The records:
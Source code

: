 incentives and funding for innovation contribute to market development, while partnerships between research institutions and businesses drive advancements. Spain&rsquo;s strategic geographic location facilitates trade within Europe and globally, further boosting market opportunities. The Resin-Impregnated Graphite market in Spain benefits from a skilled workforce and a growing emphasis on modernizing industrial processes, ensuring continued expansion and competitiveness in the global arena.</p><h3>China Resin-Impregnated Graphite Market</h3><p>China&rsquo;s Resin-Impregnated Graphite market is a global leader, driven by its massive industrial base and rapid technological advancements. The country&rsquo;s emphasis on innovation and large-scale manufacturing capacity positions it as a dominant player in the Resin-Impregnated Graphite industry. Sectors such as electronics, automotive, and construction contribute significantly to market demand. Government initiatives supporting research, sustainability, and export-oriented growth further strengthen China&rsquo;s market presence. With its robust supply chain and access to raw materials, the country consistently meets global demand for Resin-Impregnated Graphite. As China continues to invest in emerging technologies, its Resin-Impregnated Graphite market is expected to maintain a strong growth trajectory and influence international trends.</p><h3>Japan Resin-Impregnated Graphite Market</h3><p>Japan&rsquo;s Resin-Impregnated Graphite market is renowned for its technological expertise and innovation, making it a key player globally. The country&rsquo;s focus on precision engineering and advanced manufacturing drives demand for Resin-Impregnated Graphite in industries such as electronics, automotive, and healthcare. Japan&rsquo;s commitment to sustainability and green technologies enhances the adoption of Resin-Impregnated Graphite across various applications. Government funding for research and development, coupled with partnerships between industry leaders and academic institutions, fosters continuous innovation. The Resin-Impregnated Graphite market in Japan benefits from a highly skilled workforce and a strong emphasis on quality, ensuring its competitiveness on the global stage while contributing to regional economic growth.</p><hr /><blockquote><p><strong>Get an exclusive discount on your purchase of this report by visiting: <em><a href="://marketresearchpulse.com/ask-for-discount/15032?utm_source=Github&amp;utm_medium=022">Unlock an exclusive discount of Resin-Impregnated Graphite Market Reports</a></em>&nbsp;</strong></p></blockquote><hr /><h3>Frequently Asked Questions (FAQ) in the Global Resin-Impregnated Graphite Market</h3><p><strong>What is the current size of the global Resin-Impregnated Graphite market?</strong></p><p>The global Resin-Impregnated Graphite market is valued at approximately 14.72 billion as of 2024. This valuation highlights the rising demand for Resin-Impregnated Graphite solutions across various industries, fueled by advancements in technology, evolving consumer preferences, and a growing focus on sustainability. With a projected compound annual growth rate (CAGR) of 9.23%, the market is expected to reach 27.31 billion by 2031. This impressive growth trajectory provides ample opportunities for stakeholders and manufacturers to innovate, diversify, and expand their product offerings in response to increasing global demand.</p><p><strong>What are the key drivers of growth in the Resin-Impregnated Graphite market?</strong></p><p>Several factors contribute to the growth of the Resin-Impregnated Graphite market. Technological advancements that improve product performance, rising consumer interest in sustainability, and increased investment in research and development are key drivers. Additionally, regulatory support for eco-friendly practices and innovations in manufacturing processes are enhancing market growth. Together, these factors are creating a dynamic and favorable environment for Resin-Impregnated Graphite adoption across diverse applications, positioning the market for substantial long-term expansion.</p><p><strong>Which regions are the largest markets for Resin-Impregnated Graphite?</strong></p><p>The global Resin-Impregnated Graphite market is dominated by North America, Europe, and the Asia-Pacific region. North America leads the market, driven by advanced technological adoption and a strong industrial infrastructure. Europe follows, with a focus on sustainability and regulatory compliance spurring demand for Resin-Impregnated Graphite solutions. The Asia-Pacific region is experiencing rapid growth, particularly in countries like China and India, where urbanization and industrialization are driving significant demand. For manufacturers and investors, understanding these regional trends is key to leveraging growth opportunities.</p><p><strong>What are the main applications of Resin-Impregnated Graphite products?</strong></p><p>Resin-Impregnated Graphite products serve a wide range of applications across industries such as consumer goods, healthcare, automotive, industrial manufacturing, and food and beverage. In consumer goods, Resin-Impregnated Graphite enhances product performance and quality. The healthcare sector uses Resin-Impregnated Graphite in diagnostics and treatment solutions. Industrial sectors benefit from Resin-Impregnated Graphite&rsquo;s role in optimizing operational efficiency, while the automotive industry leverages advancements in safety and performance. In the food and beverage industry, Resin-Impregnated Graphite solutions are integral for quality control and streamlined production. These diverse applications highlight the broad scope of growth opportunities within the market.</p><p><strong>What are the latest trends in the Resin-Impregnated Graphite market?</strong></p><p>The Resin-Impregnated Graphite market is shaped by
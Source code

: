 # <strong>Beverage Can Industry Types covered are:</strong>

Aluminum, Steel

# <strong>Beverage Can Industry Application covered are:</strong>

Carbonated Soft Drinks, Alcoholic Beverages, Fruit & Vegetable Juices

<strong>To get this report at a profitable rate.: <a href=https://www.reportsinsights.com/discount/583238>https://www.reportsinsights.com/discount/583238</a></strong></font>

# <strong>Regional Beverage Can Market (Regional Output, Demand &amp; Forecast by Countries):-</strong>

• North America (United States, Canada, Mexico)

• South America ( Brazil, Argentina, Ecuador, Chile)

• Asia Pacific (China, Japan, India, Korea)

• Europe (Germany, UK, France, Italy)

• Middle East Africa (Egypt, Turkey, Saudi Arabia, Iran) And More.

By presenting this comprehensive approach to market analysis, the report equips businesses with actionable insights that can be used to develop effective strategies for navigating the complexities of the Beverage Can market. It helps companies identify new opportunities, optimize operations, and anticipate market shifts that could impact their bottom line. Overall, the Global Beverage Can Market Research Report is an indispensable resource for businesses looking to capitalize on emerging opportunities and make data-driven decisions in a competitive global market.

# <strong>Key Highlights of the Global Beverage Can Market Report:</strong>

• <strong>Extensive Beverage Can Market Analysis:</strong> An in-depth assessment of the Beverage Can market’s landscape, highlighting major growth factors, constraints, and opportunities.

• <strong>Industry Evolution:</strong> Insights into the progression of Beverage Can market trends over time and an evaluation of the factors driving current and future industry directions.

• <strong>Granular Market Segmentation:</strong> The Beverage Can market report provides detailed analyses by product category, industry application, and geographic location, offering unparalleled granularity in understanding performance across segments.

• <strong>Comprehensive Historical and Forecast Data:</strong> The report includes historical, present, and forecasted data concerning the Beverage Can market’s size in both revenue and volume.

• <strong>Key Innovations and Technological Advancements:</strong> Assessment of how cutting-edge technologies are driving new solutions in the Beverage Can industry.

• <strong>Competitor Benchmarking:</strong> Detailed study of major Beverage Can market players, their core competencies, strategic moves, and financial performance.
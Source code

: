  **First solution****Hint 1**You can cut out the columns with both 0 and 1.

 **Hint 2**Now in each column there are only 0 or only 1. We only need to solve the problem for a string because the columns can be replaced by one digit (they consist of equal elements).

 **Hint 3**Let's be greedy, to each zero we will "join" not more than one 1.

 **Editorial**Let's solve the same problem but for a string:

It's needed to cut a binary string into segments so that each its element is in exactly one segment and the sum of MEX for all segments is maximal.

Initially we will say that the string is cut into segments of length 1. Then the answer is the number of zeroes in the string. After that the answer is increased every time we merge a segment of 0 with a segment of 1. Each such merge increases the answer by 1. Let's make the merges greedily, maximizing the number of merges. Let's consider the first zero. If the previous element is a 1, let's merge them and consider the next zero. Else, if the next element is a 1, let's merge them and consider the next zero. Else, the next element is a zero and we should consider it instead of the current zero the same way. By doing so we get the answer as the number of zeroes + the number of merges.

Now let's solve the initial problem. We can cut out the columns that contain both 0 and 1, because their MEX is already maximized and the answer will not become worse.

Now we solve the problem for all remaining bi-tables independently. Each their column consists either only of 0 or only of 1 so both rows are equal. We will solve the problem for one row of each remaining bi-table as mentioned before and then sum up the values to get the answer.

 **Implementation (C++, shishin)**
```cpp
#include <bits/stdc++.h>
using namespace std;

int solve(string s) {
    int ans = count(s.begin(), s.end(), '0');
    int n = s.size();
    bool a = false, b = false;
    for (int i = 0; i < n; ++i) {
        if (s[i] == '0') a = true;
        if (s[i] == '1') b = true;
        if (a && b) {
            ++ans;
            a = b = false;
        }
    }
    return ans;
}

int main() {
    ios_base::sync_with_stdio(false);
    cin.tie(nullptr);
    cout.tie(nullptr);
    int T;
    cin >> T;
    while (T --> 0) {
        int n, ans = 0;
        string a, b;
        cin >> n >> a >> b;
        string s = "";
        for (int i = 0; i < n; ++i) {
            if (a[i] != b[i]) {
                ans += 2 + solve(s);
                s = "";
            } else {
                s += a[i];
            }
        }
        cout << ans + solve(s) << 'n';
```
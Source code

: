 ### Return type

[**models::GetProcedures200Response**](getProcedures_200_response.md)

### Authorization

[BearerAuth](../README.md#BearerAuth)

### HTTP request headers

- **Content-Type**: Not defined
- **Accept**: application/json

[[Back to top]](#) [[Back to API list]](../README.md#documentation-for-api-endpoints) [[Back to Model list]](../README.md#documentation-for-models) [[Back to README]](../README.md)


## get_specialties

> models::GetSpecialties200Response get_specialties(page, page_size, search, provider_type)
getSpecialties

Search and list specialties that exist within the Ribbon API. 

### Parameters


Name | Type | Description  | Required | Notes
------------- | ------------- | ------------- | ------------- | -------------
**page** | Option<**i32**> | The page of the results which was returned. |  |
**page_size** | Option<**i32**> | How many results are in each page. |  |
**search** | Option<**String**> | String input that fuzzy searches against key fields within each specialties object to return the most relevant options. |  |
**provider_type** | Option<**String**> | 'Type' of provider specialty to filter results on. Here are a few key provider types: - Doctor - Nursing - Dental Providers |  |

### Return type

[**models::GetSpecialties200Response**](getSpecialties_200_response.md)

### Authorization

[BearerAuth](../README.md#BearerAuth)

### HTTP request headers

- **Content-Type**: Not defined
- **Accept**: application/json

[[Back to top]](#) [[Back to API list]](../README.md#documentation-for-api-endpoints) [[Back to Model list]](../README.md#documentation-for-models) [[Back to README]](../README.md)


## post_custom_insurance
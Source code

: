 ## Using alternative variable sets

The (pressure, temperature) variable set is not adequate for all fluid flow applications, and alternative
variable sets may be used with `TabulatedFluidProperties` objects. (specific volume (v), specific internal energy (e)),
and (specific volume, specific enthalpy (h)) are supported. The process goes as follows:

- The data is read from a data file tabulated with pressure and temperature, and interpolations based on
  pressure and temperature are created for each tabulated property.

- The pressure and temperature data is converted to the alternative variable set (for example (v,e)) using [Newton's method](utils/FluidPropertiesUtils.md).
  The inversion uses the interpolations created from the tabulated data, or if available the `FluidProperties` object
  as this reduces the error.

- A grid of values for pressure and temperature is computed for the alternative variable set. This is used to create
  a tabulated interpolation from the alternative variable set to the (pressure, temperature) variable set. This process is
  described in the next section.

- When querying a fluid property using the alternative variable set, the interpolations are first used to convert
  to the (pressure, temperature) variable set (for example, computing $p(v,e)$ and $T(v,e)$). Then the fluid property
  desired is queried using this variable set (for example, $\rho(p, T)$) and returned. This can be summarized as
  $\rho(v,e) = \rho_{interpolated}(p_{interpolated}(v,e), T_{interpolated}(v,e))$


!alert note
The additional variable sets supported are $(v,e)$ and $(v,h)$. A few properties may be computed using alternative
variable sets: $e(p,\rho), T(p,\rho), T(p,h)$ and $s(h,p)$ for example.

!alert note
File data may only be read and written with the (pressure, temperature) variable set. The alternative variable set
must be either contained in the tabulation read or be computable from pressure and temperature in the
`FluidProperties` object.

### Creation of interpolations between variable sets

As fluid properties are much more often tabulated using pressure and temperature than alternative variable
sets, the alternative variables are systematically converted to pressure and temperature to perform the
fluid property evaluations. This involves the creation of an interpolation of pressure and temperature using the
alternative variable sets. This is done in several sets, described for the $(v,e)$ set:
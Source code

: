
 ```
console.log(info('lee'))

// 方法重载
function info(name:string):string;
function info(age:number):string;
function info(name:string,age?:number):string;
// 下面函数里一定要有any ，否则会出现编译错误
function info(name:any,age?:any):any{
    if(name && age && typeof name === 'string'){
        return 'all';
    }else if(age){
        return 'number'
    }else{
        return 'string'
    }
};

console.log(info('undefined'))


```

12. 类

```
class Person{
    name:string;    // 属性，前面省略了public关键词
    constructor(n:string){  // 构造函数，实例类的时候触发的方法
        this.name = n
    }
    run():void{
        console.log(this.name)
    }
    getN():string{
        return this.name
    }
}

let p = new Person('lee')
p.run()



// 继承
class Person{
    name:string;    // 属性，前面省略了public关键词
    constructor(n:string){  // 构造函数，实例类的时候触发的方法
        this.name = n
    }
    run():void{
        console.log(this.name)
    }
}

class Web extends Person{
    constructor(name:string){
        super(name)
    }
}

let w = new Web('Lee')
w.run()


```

To do:
For this exercise, repeat exactly the lines of the data above from the one with "Using alternative variable sets" down to the one with "and (specific volume, specific", both end lines included.

Solution to this exercise:
: ## Using alternative variable sets

The (pressure, temperature) variable set is not adequate for all fluid flow applications, and alternative
variable sets may be used with `TabulatedFluidProperties` objects. (specific volume (v), specific internal energy (e)),
and (specific volume, specific enthalpy (h)) are supported. The process goes as follows:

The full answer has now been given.